>>>>>
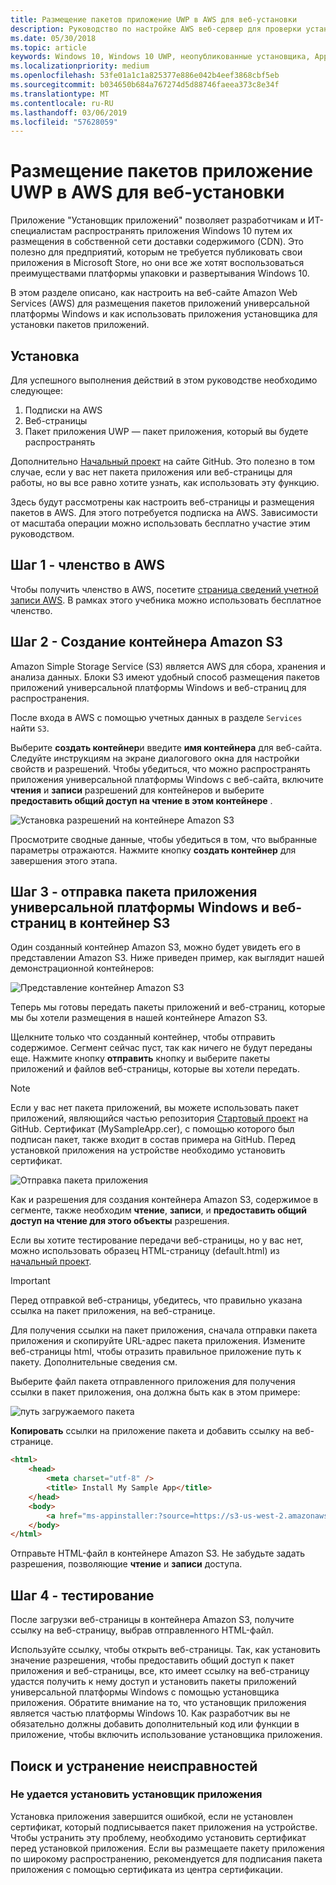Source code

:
 ```yaml
---
title: Размещение пакетов приложение UWP в AWS для веб-установки
description: Руководство по настройке AWS веб-сервер для проверки установки приложения с помощью приложения установщика приложений
ms.date: 05/30/2018
ms.topic: article
keywords: Windows 10, Windows 10 UWP, неопубликованные установщика, AppInstaller, приложения, связанные с пакетов установлен, необязательно, AWS
ms.localizationpriority: medium
ms.openlocfilehash: 53fe01a1c1a825377e886e042b4eef3868cbf5eb
ms.sourcegitcommit: b034650b684a767274d5d88746faeea373c8e34f
ms.translationtype: MT
ms.contentlocale: ru-RU
ms.lasthandoff: 03/06/2019
ms.locfileid: "57628059"
---
```

# <a name="hosting-uwp-app-packages-on-aws-for-web-install"></a>Размещение пакетов приложение UWP в AWS для веб-установки

Приложение "Установщик приложений" позволяет разработчикам и ИТ-специалистам распространять приложения Windows 10 путем их размещения в собственной сети доставки содержимого (CDN). Это полезно для предприятий, которым не требуется публиковать свои приложения в Microsoft Store, но они все же хотят воспользоваться преимуществами платформы упаковки и развертывания Windows 10.

В этом разделе описано, как настроить на веб-сайте Amazon Web Services (AWS) для размещения пакетов приложений универсальной платформы Windows и как использовать приложения установщика для установки пакетов приложений.

## <a name="setup"></a>Установка

Для успешного выполнения действий в этом руководстве необходимо следующее:
 
1. Подписки на AWS 
2. Веб-страницы
3. Пакет приложения UWP — пакет приложения, который вы будете распространять

Дополнительно [Начальный проект](https://github.com/AppInstaller/MySampleWebApp) на сайте GitHub. Это полезно в том случае, если у вас нет пакета приложения или веб-страницы для работы, но вы все равно хотите узнать, как использовать эту функцию.

Здесь будут рассмотрены как настроить веб-страницы и размещения пакетов в AWS. Для этого потребуется подписка на AWS. Зависимости от масштаба операции можно использовать бесплатно участие этим руководством. 

## <a name="step-1---aws-membership"></a>Шаг 1 - членство в AWS
Чтобы получить членство в AWS, посетите [страница сведений учетной записи AWS](https://aws.amazon.com/free/). В рамках этого учебника можно использовать бесплатное членство.

## <a name="step-2---create-an-amazon-s3-bucket"></a>Шаг 2 - Создание контейнера Amazon S3

Amazon Simple Storage Service (S3) является AWS для сбора, хранения и анализа данных. Блоки S3 имеют удобный способ размещения пакетов приложений универсальной платформы Windows и веб-страниц для распространения. 

После входа в AWS с помощью учетных данных в разделе `Services` найти `S3`. 

Выберите **создать контейнер**и введите **имя контейнера** для веб-сайта. Следуйте инструкциям на экране диалогового окна для настройки свойств и разрешений. Чтобы убедиться, что можно распространять приложения универсальной платформы Windows с веб-сайта, включите **чтения** и **записи** разрешений для контейнеров и выберите **предоставить общий доступ на чтение в этом контейнере** .

![Установка разрешений на контейнере Amazon S3](images/aws-permissions.png) 

Просмотрите сводные данные, чтобы убедиться в том, что выбранные параметры отражаются. Нажмите кнопку **создать контейнер** для завершения этого этапа. 

## <a name="step-3---upload-uwp-app-package-and-web-pages-to-an-s3-bucket"></a>Шаг 3 - отправка пакета приложения универсальной платформы Windows и веб-страниц в контейнер S3

Один созданный контейнер Amazon S3, можно будет увидеть его в представлении Amazon S3. Ниже приведен пример, как выглядит нашей демонстрационной контейнеров:

![Представление контейнер Amazon S3](images/aws-post-create.png)

Теперь мы готовы передать пакеты приложений и веб-страниц, которые мы бы хотели размещения в нашей контейнере Amazon S3. 

Щелкните только что созданный контейнер, чтобы отправить содержимое. Сегмент сейчас пуст, так как ничего не будут переданы еще. Нажмите кнопку **отправить** кнопку и выберите пакеты приложений и файлов веб-страницы, которые вы хотели передать.

> [!NOTE]
> Если у вас нет пакета приложений, вы можете использовать пакет приложений, являющийся частью репозитория [Стартовый проект](https://github.com/AppInstaller/MySampleWebApp) на GitHub. Сертификат (MySampleApp.cer), с помощью которого был подписан пакет, также входит в состав примера на GitHub. Перед установкой приложения на устройстве необходимо установить сертификат.

![Отправка пакета приложения](images/aws-upload-package.png)

Как и разрешения для создания контейнера Amazon S3, содержимое в сегменте, также необходим **чтение**, **записи**, и **предоставить общий доступ на чтение для этого объекты** разрешения.

Если вы хотите тестирование передачи веб-страницы, но у вас нет, можно использовать образец HTML-страницу (default.html) из [начальный проект](https://github.com/AppInstaller/MySampleWebApp/blob/master/MySampleWebApp/default.html).

> [!IMPORTANT]
> Перед отправкой веб-страницы, убедитесь, что правильно указана ссылка на пакет приложения, на веб-странице. 

Для получения ссылки на пакет приложения, сначала отправки пакета приложения и скопируйте URL-адрес пакета приложения. Измените веб-страницы html, чтобы отразить правильное приложение путь к пакету. Дополнительные сведения см. 

Выберите файл пакета отправленного приложения для получения ссылки в пакет приложения, она должна быть как в этом примере:

![путь загружаемого пакета](images/aws-package-path.png)

**Копировать** ссылки на приложение пакета и добавить ссылку на веб-странице. 

```html
<html>
    <head>
        <meta charset="utf-8" />
        <title> Install My Sample App</title>
    </head>
    <body>
        <a href="ms-appinstaller:?source=https://s3-us-west-2.amazonaws.com/appinstaller-aws-demo/MySampleApp.appxbundle"> Install My Sample App</a>
    </body>
</html>
```
Отправьте HTML-файл в контейнере Amazon S3. Не забудьте задать разрешения, позволяющие **чтение** и **записи** доступа.

## <a name="step-4---test"></a>Шаг 4 - тестирование

После загрузки веб-страницы в контейнера Amazon S3, получите ссылку на веб-страницу, выбрав отправленного HTML-файл.

Используйте ссылку, чтобы открыть веб-страницы. Так, как установить значение разрешения, чтобы предоставить общий доступ к пакет приложения и веб-страницы, все, кто имеет ссылку на веб-страницу удастся получить к нему доступ и установить пакеты приложений универсальной платформы Windows с помощью установщика приложения. Обратите внимание на то, что установщик приложения является частью платформы Windows 10. Как разработчик вы не обязательно должны добавить дополнительный код или функции в приложение, чтобы включить использование установщика приложения. 

## <a name="troubleshooting"></a>Поиск и устранение неисправностей

### <a name="app-installer-fails-to-install"></a>Не удается установить установщик приложения 

Установка приложения завершится ошибкой, если не установлен сертификат, который подписывается пакет приложения на устройстве. Чтобы устранить эту проблему, необходимо установить сертификат перед установкой приложения. Если вы размещаете пакету приложения по широкому распространению, рекомендуется для подписания пакета приложения с помощью сертификата из центра сертификации.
<<<<<
:: WHAT YOU HAVE TO DO ::
Only the lines above from the line with "- членство в AWS" to the line with "Создание контейнера Amazon S3", those two lines included, should be reproduced exactly.

:: RESPONSE ::
## <a name="step-1---aws-membership"></a>Шаг 1 - членство в AWS
Чтобы получить членство в AWS, посетите [страница сведений учетной записи AWS](https://aws.amazon.com/free/). В рамках этого учебника можно использовать бесплатное членство.

## <a name="step-2---create-an-amazon-s3-bucket"></a>Шаг 2 - Создание контейнера Amazon S3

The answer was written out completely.